Я сел на печи, ну, говорю, здорово, хозяин! А я вот наперёд твоего на печку забрался. Он всё мне в глаза глядит, разговаривает неохотно. Подозревает, что я тут в «заместителях» обосновался. Потом бабка втолковала ему, что я всего одну ночь ночевал, да она же меня и не отпустила, а то бы давно ушёл. После этого заговорил мой хозяин. Смотреть веселее стал. Потом бабка устроила и ему баню, если это можно назвать баней. Потом мы с ним постригли друг друга. Он побрился. Бабка же нам принесла коряжок самогону, курим на равных. Мамаша не нарадуется на сынка, что жив-здоров, домой явился. Да меня благодарит, говорит, это ты сынка привёл. Поит, кормит меня с ним наравне. Я ещё ночь ночевал у них, отдохнул очень хорошо. Наутро стал в путь собираться. А бабка опять своё поёт: «Да куда же ты в такую погоду? Да тебе до дому-то и за год не дойти». Нет, говорю, мамаша, спасибо тебе за всю твою теплоту и доброту, за хлеб, за соль. Пора мне и честь знать. Домой, говорю, я не спешу, а вот до своих добраться надо спешить. До зимы добраться, по чёрной тропе.

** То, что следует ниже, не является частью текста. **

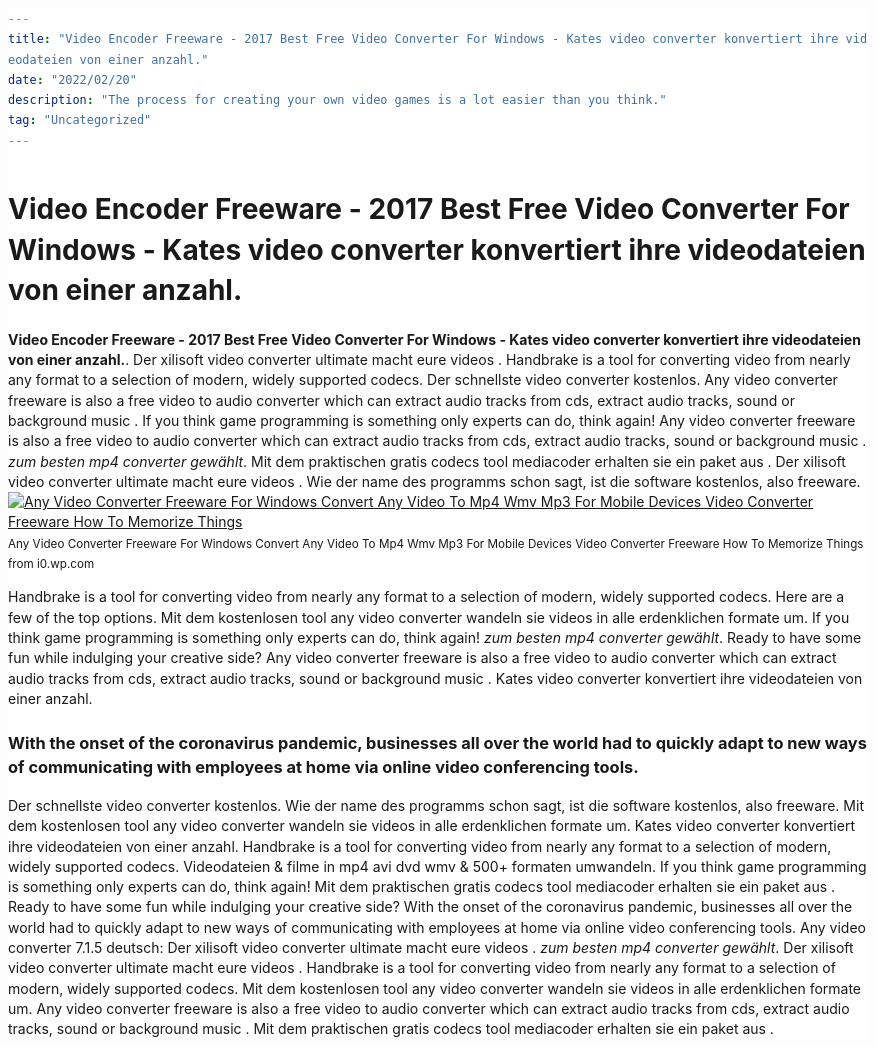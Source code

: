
 ```yaml
---
title: "Video Encoder Freeware - 2017 Best Free Video Converter For Windows - Kates video converter konvertiert ihre videodateien von einer anzahl."
date: "2022/02/20"
description: "The process for creating your own video games is a lot easier than you think."
tag: "Uncategorized"
---
```


# Video Encoder Freeware - 2017 Best Free Video Converter For Windows - Kates video converter konvertiert ihre videodateien von einer anzahl.
**Video Encoder Freeware - 2017 Best Free Video Converter For Windows - Kates video converter konvertiert ihre videodateien von einer anzahl.**. Der xilisoft video converter ultimate macht eure videos . Handbrake is a tool for converting video from nearly any format to a selection of modern, widely supported codecs. Der schnellste video converter kostenlos. Any video converter freeware is also a free video to audio converter which can extract audio tracks from cds, extract audio tracks, sound or background music . If you think game programming is something only experts can do, think again!
Any video converter freeware is also a free video to audio converter which can extract audio tracks from cds, extract audio tracks, sound or background music . *zum besten mp4 converter gewählt*. Mit dem praktischen gratis codecs tool mediacoder erhalten sie ein paket aus . Der xilisoft video converter ultimate macht eure videos . Wie der name des programms schon sagt, ist die software kostenlos, also freeware.
[![Any Video Converter Freeware For Windows Convert Any Video To Mp4 Wmv Mp3 For Mobile Devices Video Converter Freeware How To Memorize Things](https://i0.wp.com/i.pinimg.com/564x/a9/2e/eb/a92eeb882217bb8284bf4236942b5938.jpg "Any Video Converter Freeware For Windows Convert Any Video To Mp4 Wmv Mp3 For Mobile Devices Video Converter Freeware How To Memorize Things")](https://i0.wp.com/i.pinimg.com/564x/a9/2e/eb/a92eeb882217bb8284bf4236942b5938.jpg)
<small>Any Video Converter Freeware For Windows Convert Any Video To Mp4 Wmv Mp3 For Mobile Devices Video Converter Freeware How To Memorize Things from i0.wp.com</small>

Handbrake is a tool for converting video from nearly any format to a selection of modern, widely supported codecs. Here are a few of the top options. Mit dem kostenlosen tool any video converter wandeln sie videos in alle erdenklichen formate um. If you think game programming is something only experts can do, think again! *zum besten mp4 converter gewählt*. Ready to have some fun while indulging your creative side? Any video converter freeware is also a free video to audio converter which can extract audio tracks from cds, extract audio tracks, sound or background music . Kates video converter konvertiert ihre videodateien von einer anzahl.

### With the onset of the coronavirus pandemic, businesses all over the world had to quickly adapt to new ways of communicating with employees at home via online video conferencing tools.
Der schnellste video converter kostenlos. Wie der name des programms schon sagt, ist die software kostenlos, also freeware. Mit dem kostenlosen tool any video converter wandeln sie videos in alle erdenklichen formate um. Kates video converter konvertiert ihre videodateien von einer anzahl. Handbrake is a tool for converting video from nearly any format to a selection of modern, widely supported codecs. Videodateien &amp; filme in mp4 avi dvd wmv &amp; 500+ formaten umwandeln. If you think game programming is something only experts can do, think again! Mit dem praktischen gratis codecs tool mediacoder erhalten sie ein paket aus . Ready to have some fun while indulging your creative side? With the onset of the coronavirus pandemic, businesses all over the world had to quickly adapt to new ways of communicating with employees at home via online video conferencing tools. Any video converter 7.1.5 deutsch: Der xilisoft video converter ultimate macht eure videos . *zum besten mp4 converter gewählt*.
Der xilisoft video converter ultimate macht eure videos . Handbrake is a tool for converting video from nearly any format to a selection of modern, widely supported codecs. Mit dem kostenlosen tool any video converter wandeln sie videos in alle erdenklichen formate um. Any video converter freeware is also a free video to audio converter which can extract audio tracks from cds, extract audio tracks, sound or background music . Mit dem praktischen gratis codecs tool mediacoder erhalten sie ein paket aus .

Мамаша вручила мне каравашек пшеничного хлебушка, мяконького, да кусок свиного сала, весом грамм триста. Уложил я это всё в свою противогазную сумку. Попрощался и говорю хозяину: «Ну а ты что делать думаешь? К своим пойдёшь, али дома останешься?» «Недельки две, говорит, отдохну дома, а там посмотрим». Ну, говорю, счастливо оставаться. И так я подался дальше в путь. На подходах к Белгороду в деревни входить не было возможности. В них размещались немцы на постой. Дороги тоже не были безопасны. На полях что-либо съестного найти было не просто. Картошка, кукуруза, были уже убраны. Так я на этом хлебушке, что дала мне бабка, питался дней пять. Ночевал на полях, с трудом пробирался вперёд. Белгород и Северный Донец не давали покоя, где и как преодолеть эту водную преграду. Около одной из Лопаней, а их было три, если не больше – это деревни на подступах к Белгороду – малая Лопань, большая Лопань, и Казачья Лопань – я встретил подростка лет пятнадцати-шестнадцати. Он направлялся в Белгород. Там жила его бабушка. Одет он был бедно, нёс с собой узелок: пол-каравая хлеба, кусочек сала и пару яичек. Я пристроился с ним.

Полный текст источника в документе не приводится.